ECLI:NL:CRVB:2008:BD8600
Centrale Raad van Beroep
- Hoger beroep
- C.P.J. Goorden
- P. Boer
- Rechtspraak.nl
Hoger beroep tegen de uitspraak van de rechtbank Breda inzake uitkering op grond van de Werkloosheidswet
In deze zaak gaat het om het hoger beroep van appellante tegen de uitspraak van de rechtbank Breda van 1 mei 2006. Appellante, vertegenwoordigd door mr. F.P.J.R. Jansen, heeft hoger beroep ingesteld tegen de beslissing van de Raad van bestuur van het Uitvoeringsinstituut werknemersverzekeringen (Uwv) inzake haar uitkering op grond van de Werkloosheidswet. De Centrale Raad van Beroep heeft op 16 juli 2008 uitspraak gedaan. Tijdens de procedure heeft het Uwv een verweerschrift ingediend en zijn er aanvullende stukken door appellante ingezonden. De zitting vond plaats op 14 maart 2007, waar appellante aanwezig was met haar advocaat en het Uwv vertegenwoordigd was door mr. A.E.G. de Jong.
Na de zitting heeft de Raad het onderzoek heropend en aanvullende informatie opgevraagd. Het Uwv heeft op 15 oktober 2007 een nieuw besluit genomen, waarbij aan appellante met terugwerkende kracht een uitkering is toegekend. Dit besluit komt volledig tegemoet aan de bezwaren van appellante, waardoor er geen geschil meer bestaat tussen partijen. De Raad heeft geoordeeld dat appellante geen belang meer heeft bij een oordeel over de eerdere uitspraak van de rechtbank, waardoor het hoger beroep niet-ontvankelijk is verklaard.
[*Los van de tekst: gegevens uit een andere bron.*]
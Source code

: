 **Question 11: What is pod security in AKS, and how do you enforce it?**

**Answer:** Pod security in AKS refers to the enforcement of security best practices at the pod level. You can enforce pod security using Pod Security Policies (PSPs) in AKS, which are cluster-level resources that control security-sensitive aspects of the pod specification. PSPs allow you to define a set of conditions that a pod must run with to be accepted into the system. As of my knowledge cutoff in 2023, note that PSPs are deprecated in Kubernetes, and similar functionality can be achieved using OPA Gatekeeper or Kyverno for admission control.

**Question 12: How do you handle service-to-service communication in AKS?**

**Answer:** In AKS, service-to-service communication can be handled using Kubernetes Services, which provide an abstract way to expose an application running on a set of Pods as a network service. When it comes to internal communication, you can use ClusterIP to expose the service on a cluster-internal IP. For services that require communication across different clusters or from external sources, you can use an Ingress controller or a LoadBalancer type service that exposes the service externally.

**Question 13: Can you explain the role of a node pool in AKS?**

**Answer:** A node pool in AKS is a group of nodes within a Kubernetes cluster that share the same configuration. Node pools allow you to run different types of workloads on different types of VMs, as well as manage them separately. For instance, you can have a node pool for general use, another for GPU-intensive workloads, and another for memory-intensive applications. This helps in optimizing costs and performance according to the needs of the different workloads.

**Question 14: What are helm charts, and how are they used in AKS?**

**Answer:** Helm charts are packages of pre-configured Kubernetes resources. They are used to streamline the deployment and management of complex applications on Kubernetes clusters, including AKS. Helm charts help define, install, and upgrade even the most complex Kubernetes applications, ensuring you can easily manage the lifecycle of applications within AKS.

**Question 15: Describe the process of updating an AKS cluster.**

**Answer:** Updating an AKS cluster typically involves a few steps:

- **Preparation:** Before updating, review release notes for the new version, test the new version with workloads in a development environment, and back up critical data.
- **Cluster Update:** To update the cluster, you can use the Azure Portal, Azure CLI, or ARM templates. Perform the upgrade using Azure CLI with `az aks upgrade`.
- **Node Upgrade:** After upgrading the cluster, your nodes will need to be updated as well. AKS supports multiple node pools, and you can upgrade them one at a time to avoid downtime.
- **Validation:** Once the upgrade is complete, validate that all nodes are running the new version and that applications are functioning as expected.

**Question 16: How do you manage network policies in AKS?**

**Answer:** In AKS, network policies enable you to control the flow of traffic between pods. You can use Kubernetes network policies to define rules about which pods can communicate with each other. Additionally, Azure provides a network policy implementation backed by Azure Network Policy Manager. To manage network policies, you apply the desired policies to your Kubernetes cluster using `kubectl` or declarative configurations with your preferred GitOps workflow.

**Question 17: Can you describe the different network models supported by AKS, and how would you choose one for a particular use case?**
De Centrale Raad van Beroep heeft tevens de proceskosten van appellante vergoed, tot een totaalbedrag van € 1.288,--, en heeft bepaald dat het Uwv het door appellante betaalde griffierecht van € 140,-- aan haar vergoedt. De uitspraak is openbaar gedaan en ondertekend door de voorzitter en de griffier.